Fear of Cattle

The weather having softened somewhat today, I fired up the R100 and took it out on the road to make sure my driving skills hadn't deteriorated. I pulled out into the correct lane — that would be the right one this side of Her Majesty's Commonwealth, I think. The shift from a 225cc buzzing insect to a 1 liter airplane also didn't throw me.

The lack of horns was a little unnerving, however. How are you supposed to know where people are, if they are not constantly honking their location? After a few miles I realized that there were no other cars — or trucks or bicycles or motorcycles or mopeds or ox-carts or pedestrians or anything whatsoever on this excellently paved road — so I settled down into a pleasant late-season cruise.

Until I came to the first blind curve. 

No, you can't take a blind curve at speed. You simply don't know what is going to be on the other end. Twice in India there was a bus taking the corner inside — that is to say, in my lane — and once there were two trucks, side by side, just like in the movies, but without that element of unreality that gives you a feeling of secure exhilaration. It is true that travel is an art, and drivers in India, for sheer force of self-preservation, have become a sea of Fred Astaires or Ginger Rogerses, and the beauty of their non-confrontational dance is something to behold. The trucks resolved their blockade moments before I had to pass, Manny brought his knee in tight so it wasn't left behind, and there… There! What was there to worry about? We cruised onto the straightaway and clear sailing.

The real problem came when we rounded the corner to find those who weren't so practiced at dancing… or who hadn't been fed self-preservation for breakfast. Twenty-five miles an hour and rolling sweetly round the bend… only to find an entire herd of cattle clotting the road. Brake and downshift! Honk many times — they pretty much take note of the sound, but don't act on it. Finally we weave our way between the shoulders and horns — this is the sharp and pointed kind, by the way — and out the other end into… temporarily clear sailing!

That was not the first, nor would it be the last encounter with highway cattle. Nearing dusk, a dark steer broadside in my lane, on a curve. I must honk and edge around it… but look! A bus is coming around as well! I stop and watch the cow, as it watches me, as the bus rolls on by.

I wonder — and there is reason to wonder — what would happen if you hit a cow-pie on a turn? There are sufficient cow-pies to unwittingly perform this experiment. When you approach a cow, and it is walking in the very middle of the road, what is protocol? Generally speaking, as you approach, it gets a bit nervous, lowers its head, and shakes its horns at you — changing their location enough that evasive maneuvering can be required.
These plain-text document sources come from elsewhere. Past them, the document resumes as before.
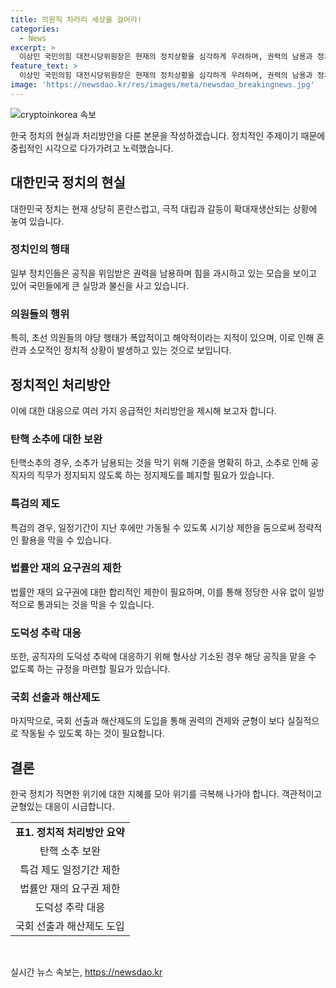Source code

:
 ```yaml
---
title: 의원직 차라리 세상을 걸어라!
categories:
  - News
excerpt: >
  이상민 국민의힘 대전시당위원장은 현재의 정치상황을 심각하게 우려하며, 권력의 남용과 정치적 혼란에 대해 우려하고 있다. 그는 탄핵 및 특검에 대한 보완과 제약을 제시하며, 도덕적 퇴폐로부터 법안 개정까지 정책적 대안을 제안하고 있다. 또한, 지방정치의 활성화와 권력분리에 대한 필요성을 강조하며, 상시적인 책임 추궁의 중요성을 강조하고 있다. 이러한 안건들은 한국 정치에 대한 의사결정과 통제를 위한 응급 조치로 제시되었다.
feature_text: >
  이상민 국민의힘 대전시당위원장은 현재의 정치상황을 심각하게 우려하며, 권력의 남용과 정치적 혼란에 대해 우려하고 있다. 그는 탄핵 및 특검에 대한 보완과 제약을 제시하며, 도덕적 퇴폐로부터 법안 개정까지 정책적 대안을 제안하고 있다. 또한, 지방정치의 활성화와 권력분리에 대한 필요성을 강조하며, 상시적인 책임 추궁의 중요성을 강조하고 있다. 이러한 안건들은 한국 정치에 대한 의사결정과 통제를 위한 응급 조치로 제시되었다.
image: 'https://newsdao.kr/res/images/meta/newsdao_breakingnews.jpg'
---
```


<p><img src="https://newsdao.kr/res/images/meta/newsdao_breakingnews.jpg" alt="cryptoinkorea 속보" /></p>

<p>한국 정치의 현실과 처리방안을 다룬 본문을 작성하겠습니다. 정치적인 주제이기 때문에 중립적인 시각으로 다가가려고 노력했습니다.</p>

<h2 data-ke-size="size26">대한민국 정치의 현실</h2>

<p data-ke-size="size16">대한민국 정치는 현재 상당히 혼란스럽고, 극적 대립과 갈등이 확대재생산되는 상황에 놓여 있습니다.</p>

<h3>정치인의 행태</h3>

<p data-ke-size="size16">일부 정치인들은 공직을 위임받은 권력을 남용하며 힘을 과시하고 있는 모습을 보이고 있어 국민들에게 큰 실망과 불신을 사고 있습니다.</p>

<h3>의원들의 행위</h3>

<p data-ke-size="size16">특히, 초선 의원들의 야당 행태가 폭압적이고 해악적이라는 지적이 있으며, 이로 인해 혼란과 소모적인 정치적 상황이 발생하고 있는 것으로 보입니다.</p>

<h2 data-ke-size="size26">정치적인 처리방안</h2>

<p data-ke-size="size16">이에 대한 대응으로 여러 가지 응급적인 처리방안을 제시해 보고자 합니다.</p>

<h3>탄핵 소추에 대한 보완</h3>

<p data-ke-size="size16">탄핵소추의 경우, 소추가 남용되는 것을 막기 위해 기준을 명확히 하고, 소추로 인해 공직자의 직무가 정지되지 않도록 하는 정지제도를 폐지할 필요가 있습니다.</p>

<h3>특검의 제도</h3>

<p data-ke-size="size16">특검의 경우, 일정기간이 지난 후에만 가동될 수 있도록 시기상 제한을 둠으로써 정략적인 활용을 막을 수 있습니다.</p>

<h3>법률안 재의 요구권의 제한</h3>

<p data-ke-size="size16">법률안 재의 요구권에 대한 합리적인 제한이 필요하며, 이를 통해 정당한 사유 없이 일방적으로 통과되는 것을 막을 수 있습니다.</p>

<h3>도덕성 추락 대응</h3>

<p data-ke-size="size16">또한, 공직자의 도덕성 추락에 대응하기 위해 형사상 기소된 경우 해당 공직을 맡을 수 없도록 하는 규정을 마련할 필요가 있습니다.</p>

<h3>국회 선출과 해산제도</h3>

<p data-ke-size="size16">마지막으로, 국회 선출과 해산제도의 도입을 통해 권력의 견제와 균형이 보다 실질적으로 작동될 수 있도록 하는 것이 필요합니다.</p>

<h2 data-ke-size="size26">결론</h2>

<p data-ke-size="size16">한국 정치가 직면한 위기에 대한 지혜를 모아 위기를 극복해 나가야 합니다. 객관적이고 균형있는 대응이 시급합니다.</p>

<table>
  <tr>
    <td style="text-align: center; height: 17px;"><b>표1. 정치적 처리방안 요약</b></td>
  </tr>
  <tr>
    <td style="text-align: center; height: 17px;">탄핵 소추 보완</td>
  </tr>
  <tr>
    <td style="text-align: center; height: 17px;">특검 제도 일정기간 제한</td>
  </tr>
  <tr>
    <td style="text-align: center; height: 17px;">법률안 재의 요구권 제한</td>
  </tr>
  <tr>
    <td style="text-align: center; height: 17px;">도덕성 추락 대응</td>
  </tr>
  <tr>
    <td style="text-align: center; height: 17px;">국회 선출과 해산제도 도입</td>
  </tr>
</table>

<p data-ke-size="size16">&nbsp;</p>
실시간 뉴스 속보는, <a href="https://newsdao.kr" rel="dofollow">https://newsdao.kr</a>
The calves are worse, because they are still skittish.

Worse than that, the dogs, which were born skittish, and who move quickly and far less predictably than cows. They do value their lives, however, and make an effort to stay clear; one that is not always entirely successful.

Then there are the wild pigs — or maybe they are domesticated, running free doesn't seem to mean much. Wild pigs are far worse than dogs, because they haven't hung out with people enough, and don't quite get what's going down. They value their skins, but don't quite know what to do with them, zigzagging left and right like little squealing bullets, aiming for your tires.

Whew.

Here I am on the seamless, traffic-less roads of northern Massachusetts, flashing back to the nervous energy required to pilot a motorcycle on the other side of the planet. Don't tell me that memory is not physical! The hands and feet know better.